What the task requires:
Would you count the lines in the entries below that contain "secrets"? Reply with the number only.

══ Given records ══

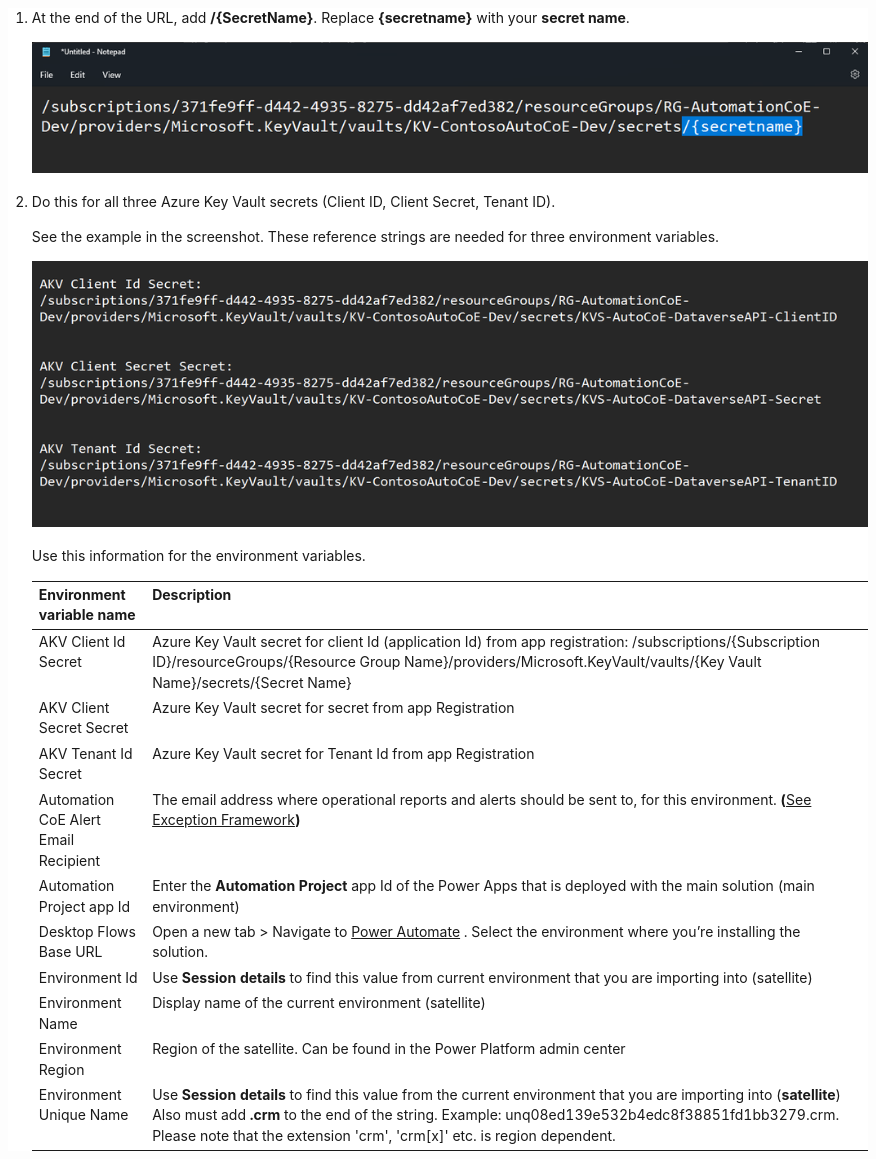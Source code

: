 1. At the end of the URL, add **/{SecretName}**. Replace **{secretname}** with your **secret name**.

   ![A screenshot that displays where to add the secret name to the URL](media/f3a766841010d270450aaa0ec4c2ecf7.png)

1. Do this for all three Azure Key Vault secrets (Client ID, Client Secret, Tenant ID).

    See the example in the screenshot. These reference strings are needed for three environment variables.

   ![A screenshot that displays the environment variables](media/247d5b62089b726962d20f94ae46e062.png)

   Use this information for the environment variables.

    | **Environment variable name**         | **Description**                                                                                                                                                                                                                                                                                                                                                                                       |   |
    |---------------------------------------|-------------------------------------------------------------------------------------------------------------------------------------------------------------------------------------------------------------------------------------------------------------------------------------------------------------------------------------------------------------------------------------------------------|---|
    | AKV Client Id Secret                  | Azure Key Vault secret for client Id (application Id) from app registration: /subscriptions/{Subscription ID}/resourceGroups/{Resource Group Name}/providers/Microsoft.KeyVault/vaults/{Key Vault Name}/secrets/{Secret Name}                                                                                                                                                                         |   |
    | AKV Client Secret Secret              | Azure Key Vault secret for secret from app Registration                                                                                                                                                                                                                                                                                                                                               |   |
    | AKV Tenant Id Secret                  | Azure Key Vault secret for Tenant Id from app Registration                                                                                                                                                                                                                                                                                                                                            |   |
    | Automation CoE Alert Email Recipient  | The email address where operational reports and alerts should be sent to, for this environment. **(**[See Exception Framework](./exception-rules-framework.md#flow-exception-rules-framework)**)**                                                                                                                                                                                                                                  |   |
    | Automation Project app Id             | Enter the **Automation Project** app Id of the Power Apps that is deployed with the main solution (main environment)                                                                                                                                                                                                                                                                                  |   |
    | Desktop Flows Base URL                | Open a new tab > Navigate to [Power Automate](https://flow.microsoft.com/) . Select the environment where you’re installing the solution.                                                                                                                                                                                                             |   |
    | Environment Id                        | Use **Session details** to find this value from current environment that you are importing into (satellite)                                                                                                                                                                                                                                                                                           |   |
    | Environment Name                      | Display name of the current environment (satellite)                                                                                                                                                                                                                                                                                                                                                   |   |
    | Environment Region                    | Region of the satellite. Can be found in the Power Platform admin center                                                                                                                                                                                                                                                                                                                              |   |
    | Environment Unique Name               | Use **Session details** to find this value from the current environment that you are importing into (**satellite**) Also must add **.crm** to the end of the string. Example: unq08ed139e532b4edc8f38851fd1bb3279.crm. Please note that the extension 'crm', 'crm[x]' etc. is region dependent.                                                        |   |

═══

Written solution:
2